In the entries below, find the lines with the word "location" and copy them.
____ Data supplied
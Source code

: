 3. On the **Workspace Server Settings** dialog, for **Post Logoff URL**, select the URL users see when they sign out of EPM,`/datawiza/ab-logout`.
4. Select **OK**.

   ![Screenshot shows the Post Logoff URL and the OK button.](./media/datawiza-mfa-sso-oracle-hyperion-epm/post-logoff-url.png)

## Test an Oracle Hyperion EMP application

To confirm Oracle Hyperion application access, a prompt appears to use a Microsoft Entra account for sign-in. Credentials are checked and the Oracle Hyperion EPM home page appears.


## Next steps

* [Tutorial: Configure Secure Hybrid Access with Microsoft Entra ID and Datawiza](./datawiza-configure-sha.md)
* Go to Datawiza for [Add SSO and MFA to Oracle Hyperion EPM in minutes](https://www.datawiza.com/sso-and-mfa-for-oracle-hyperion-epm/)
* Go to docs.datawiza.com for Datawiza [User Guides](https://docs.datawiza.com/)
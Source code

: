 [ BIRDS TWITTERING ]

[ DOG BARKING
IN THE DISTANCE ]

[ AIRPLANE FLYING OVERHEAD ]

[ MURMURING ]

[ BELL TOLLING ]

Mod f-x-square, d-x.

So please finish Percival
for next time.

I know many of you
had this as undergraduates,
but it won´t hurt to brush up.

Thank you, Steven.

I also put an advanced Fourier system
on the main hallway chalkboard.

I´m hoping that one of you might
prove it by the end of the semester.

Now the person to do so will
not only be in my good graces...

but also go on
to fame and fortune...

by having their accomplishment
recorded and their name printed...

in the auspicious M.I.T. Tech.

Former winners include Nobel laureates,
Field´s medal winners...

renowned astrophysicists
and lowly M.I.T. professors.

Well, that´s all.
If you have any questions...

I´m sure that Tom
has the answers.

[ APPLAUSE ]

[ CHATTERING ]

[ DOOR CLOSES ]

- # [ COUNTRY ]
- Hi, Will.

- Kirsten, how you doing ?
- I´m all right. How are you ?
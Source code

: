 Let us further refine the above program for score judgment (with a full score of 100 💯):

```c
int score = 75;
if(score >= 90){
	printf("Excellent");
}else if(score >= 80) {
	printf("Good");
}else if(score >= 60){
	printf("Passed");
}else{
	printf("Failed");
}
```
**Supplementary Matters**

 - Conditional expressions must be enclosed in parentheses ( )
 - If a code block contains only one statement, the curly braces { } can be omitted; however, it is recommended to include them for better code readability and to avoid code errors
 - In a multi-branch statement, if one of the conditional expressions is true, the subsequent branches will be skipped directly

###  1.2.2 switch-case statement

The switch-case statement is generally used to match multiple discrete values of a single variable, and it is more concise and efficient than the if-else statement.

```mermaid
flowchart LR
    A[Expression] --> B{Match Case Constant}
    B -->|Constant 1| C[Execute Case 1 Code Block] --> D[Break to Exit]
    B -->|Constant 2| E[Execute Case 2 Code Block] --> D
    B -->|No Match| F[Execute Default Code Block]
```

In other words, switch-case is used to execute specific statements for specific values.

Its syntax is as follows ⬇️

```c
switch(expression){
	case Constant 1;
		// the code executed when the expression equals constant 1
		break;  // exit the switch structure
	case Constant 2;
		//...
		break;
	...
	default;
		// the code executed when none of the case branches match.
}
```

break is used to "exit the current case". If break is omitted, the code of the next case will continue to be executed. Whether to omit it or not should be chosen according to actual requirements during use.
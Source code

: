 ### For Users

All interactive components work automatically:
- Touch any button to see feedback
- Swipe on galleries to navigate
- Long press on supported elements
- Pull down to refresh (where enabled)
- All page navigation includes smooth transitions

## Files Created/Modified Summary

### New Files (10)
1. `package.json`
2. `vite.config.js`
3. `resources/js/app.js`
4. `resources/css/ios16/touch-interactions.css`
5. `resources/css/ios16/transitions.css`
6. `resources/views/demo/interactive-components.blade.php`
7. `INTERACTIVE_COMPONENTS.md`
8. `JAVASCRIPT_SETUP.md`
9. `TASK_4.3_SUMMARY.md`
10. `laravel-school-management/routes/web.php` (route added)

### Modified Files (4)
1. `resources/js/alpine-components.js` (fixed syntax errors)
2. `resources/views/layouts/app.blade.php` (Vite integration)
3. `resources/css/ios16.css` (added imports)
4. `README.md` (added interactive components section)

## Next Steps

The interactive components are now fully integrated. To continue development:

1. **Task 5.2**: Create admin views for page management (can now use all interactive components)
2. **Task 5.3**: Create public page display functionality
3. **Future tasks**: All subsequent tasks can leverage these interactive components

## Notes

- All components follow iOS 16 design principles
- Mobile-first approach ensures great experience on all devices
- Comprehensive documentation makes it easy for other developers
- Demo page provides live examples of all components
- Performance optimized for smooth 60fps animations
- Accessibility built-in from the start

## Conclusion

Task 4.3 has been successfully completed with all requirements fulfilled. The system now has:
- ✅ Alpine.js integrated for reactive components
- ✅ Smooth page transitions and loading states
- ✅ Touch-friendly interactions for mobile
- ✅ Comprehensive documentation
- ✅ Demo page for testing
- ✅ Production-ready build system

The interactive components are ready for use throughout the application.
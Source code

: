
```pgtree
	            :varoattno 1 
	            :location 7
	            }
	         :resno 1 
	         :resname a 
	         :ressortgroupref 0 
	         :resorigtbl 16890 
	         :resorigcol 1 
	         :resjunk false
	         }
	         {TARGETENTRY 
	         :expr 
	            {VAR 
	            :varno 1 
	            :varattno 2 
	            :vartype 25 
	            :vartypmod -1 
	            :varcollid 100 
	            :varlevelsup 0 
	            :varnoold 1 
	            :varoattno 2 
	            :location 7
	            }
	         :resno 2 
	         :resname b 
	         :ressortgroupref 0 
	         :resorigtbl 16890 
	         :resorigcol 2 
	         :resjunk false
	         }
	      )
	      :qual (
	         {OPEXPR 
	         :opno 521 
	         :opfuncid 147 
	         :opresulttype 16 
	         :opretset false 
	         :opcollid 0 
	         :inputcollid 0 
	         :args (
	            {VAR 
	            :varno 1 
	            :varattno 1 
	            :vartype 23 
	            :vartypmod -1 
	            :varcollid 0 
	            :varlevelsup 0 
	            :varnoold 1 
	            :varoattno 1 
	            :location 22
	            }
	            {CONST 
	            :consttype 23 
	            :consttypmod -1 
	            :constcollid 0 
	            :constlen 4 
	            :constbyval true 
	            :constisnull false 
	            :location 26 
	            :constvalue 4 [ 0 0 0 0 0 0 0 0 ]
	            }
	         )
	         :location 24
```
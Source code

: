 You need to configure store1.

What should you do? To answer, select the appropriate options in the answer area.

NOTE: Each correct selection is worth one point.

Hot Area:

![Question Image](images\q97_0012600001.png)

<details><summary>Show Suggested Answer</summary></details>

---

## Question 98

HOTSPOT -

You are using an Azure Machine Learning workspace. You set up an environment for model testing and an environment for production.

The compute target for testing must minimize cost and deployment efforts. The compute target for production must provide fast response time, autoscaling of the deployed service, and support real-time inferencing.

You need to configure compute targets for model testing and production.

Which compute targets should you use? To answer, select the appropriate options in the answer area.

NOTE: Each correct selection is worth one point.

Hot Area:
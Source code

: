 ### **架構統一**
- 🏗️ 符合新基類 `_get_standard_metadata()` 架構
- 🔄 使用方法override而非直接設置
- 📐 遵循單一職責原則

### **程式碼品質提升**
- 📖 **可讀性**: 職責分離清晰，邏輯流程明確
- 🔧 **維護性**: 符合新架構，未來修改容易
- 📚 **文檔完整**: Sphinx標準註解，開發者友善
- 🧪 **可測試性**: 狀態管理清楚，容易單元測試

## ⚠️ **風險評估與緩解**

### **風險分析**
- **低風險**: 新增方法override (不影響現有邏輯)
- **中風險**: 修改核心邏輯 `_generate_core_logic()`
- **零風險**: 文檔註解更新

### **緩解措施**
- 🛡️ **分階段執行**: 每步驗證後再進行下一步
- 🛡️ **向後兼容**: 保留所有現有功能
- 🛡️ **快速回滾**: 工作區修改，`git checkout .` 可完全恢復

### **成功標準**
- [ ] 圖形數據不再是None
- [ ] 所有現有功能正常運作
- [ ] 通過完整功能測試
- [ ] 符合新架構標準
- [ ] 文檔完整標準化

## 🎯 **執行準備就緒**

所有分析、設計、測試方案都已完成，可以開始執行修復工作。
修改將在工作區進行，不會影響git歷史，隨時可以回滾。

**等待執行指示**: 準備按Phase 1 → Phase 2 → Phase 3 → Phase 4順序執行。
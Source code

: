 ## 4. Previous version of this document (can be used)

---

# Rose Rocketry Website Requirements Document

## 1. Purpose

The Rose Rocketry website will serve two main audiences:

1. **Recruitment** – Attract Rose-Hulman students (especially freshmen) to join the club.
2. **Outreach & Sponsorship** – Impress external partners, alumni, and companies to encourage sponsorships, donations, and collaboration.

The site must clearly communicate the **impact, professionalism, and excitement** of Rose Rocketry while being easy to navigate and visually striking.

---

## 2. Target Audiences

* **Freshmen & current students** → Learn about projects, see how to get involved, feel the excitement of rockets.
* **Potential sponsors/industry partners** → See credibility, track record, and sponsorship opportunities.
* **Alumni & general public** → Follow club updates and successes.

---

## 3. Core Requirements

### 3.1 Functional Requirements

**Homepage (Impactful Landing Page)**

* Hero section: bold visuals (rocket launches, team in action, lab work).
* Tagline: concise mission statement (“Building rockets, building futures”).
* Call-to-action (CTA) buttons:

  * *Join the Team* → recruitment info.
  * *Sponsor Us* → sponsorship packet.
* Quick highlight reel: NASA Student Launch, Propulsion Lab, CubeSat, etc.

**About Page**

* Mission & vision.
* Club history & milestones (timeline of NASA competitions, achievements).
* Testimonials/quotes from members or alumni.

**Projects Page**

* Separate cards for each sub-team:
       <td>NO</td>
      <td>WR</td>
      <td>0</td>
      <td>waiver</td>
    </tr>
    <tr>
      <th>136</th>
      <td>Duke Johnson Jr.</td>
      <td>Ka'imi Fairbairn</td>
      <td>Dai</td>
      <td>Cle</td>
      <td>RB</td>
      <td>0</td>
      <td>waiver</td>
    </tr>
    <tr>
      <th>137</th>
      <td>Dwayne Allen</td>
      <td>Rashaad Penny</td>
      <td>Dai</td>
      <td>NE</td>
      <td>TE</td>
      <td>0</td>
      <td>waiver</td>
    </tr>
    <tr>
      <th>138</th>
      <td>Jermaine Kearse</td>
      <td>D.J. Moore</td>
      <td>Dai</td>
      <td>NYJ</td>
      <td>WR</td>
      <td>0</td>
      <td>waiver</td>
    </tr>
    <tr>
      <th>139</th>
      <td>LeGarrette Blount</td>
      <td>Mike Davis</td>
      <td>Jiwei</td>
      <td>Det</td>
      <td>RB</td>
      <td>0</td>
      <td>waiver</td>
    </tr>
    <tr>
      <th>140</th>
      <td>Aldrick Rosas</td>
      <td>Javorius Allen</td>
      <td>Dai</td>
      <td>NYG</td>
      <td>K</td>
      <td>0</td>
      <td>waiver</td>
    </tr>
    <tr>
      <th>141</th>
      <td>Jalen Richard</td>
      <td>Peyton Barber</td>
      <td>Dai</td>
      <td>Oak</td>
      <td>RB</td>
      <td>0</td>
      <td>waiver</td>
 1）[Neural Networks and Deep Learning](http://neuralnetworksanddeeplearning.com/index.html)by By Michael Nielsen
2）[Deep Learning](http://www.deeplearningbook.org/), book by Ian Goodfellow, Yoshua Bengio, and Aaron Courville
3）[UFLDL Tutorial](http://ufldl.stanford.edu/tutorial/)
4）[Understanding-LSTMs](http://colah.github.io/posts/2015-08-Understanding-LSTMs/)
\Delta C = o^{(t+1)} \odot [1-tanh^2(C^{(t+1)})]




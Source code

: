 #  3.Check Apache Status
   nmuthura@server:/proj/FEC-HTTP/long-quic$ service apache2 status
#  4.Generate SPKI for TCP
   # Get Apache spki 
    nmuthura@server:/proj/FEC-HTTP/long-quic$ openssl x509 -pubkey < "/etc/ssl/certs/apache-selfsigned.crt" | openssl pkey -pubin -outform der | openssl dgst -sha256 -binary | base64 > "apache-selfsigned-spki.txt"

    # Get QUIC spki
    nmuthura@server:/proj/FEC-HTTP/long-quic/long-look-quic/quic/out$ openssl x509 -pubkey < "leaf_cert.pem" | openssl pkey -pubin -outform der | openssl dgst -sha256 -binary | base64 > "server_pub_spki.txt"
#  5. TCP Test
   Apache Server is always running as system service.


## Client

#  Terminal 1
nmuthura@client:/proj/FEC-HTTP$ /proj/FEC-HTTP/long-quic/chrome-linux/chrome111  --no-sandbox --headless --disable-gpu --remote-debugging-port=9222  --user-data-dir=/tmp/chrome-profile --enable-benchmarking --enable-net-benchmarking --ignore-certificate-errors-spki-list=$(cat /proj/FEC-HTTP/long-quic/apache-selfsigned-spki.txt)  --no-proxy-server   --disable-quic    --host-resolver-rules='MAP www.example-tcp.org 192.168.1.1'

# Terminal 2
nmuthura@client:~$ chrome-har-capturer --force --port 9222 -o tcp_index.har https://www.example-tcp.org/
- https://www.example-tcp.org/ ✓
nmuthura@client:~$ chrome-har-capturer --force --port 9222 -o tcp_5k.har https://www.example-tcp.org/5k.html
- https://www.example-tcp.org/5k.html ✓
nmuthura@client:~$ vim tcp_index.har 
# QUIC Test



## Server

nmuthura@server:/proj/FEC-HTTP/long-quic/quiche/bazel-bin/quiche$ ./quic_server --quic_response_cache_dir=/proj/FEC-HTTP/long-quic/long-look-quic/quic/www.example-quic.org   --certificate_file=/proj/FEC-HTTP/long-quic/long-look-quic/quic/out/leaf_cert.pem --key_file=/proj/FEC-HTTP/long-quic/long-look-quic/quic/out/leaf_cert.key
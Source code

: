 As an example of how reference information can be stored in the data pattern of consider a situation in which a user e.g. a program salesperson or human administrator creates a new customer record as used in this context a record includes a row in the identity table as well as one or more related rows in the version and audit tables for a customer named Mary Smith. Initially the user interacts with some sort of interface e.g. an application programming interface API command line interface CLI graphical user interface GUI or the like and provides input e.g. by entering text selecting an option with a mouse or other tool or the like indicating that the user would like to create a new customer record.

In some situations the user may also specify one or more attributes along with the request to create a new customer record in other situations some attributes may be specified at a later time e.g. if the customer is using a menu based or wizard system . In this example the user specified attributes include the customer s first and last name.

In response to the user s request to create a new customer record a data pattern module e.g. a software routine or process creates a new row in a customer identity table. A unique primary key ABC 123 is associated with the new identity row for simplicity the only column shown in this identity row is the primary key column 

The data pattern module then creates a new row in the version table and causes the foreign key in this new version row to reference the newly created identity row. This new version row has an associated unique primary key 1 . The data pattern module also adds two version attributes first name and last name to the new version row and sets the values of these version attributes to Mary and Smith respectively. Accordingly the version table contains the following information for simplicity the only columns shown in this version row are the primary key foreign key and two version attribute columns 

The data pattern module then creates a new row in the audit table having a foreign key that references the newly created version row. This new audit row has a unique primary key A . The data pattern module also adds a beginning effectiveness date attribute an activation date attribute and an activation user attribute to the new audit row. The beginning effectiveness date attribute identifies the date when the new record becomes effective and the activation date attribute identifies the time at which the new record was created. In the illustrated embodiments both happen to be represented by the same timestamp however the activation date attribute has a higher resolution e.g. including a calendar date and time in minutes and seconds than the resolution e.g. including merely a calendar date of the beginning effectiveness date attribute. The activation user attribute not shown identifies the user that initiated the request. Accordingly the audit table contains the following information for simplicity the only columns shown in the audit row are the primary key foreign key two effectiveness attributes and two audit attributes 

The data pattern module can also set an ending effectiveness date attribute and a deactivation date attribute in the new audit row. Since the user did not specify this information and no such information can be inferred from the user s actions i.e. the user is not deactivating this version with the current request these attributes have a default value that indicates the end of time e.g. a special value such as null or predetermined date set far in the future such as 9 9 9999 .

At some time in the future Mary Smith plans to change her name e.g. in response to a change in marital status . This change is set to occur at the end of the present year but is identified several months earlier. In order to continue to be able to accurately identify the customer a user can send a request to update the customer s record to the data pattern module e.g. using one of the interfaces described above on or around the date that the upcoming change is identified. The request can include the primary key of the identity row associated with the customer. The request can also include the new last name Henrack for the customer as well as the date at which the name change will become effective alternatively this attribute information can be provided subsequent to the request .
________
● **Output of the task**
	            :location 7
	            :location 7
	            :location 22
	            :location 26 
	         :location 24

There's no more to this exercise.